**Exercise directions:** Retype the listing exactly, minus its pictures.

**Working data:**
=-=-=

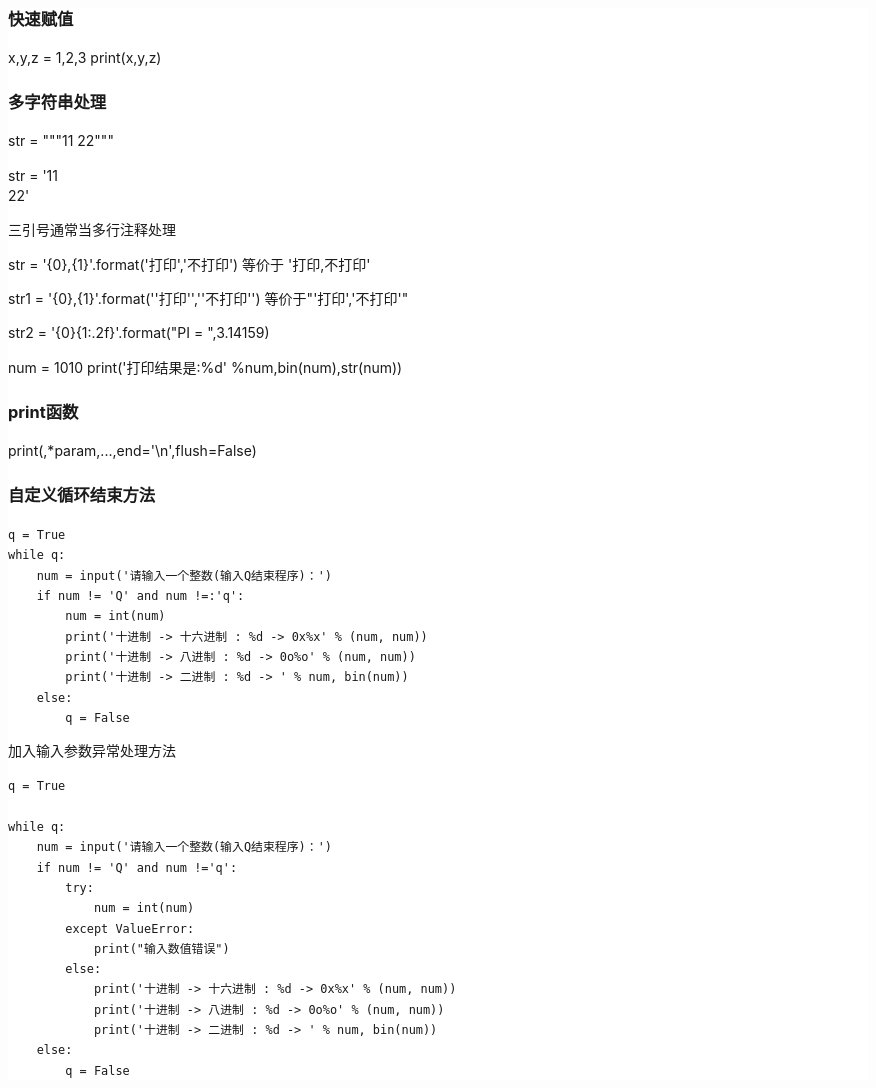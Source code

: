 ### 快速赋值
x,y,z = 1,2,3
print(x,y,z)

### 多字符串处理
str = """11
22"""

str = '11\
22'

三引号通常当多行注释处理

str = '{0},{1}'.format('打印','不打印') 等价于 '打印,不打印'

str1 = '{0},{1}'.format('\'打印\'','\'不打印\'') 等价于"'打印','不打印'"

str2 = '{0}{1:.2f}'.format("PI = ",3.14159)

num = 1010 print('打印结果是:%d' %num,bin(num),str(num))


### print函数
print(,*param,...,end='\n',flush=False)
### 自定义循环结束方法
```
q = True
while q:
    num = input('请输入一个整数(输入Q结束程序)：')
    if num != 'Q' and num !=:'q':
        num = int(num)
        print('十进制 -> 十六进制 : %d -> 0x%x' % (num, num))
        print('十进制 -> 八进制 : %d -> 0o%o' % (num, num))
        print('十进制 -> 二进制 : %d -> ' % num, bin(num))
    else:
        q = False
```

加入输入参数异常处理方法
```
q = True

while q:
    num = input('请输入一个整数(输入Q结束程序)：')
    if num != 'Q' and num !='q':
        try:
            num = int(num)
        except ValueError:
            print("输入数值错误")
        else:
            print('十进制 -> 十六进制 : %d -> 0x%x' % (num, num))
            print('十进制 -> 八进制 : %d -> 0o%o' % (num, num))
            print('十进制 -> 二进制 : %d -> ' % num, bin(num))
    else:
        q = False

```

=-=-=

**Reply to the exercise:**
Source code

: ### 快速赋值
x,y,z = 1,2,3
print(x,y,z)

### 多字符串处理
str = """11
22"""

str = '11\
22'

三引号通常当多行注释处理

str = '{0},{1}'.format('打印','不打印') 等价于 '打印,不打印'

str1 = '{0},{1}'.format('\'打印\'','\'不打印\'') 等价于"'打印','不打印'"

str2 = '{0}{1:.2f}'.format("PI = ",3.14159)

num = 1010 print('打印结果是:%d' %num,bin(num),str(num))


### print函数
print(,*param,...,end='\n',flush=False)
### 自定义循环结束方法
```
q = True
while q:
    num = input('请输入一个整数(输入Q结束程序)：')
    if num != 'Q' and num !=:'q':
        num = int(num)
        print('十进制 -> 十六进制 : %d -> 0x%x' % (num, num))
        print('十进制 -> 八进制 : %d -> 0o%o' % (num, num))
        print('十进制 -> 二进制 : %d -> ' % num, bin(num))
    else:
        q = False
```

加入输入参数异常处理方法
```
q = True

while q:
    num = input('请输入一个整数(输入Q结束程序)：')
    if num != 'Q' and num !='q':
        try:
            num = int(num)
        except ValueError:
            print("输入数值错误")
        else:
            print('十进制 -> 十六进制 : %d -> 0x%x' % (num, num))
            print('十进制 -> 八进制 : %d -> 0o%o' % (num, num))
            print('十进制 -> 二进制 : %d -> ' % num, bin(num))
    else:
        q = False

```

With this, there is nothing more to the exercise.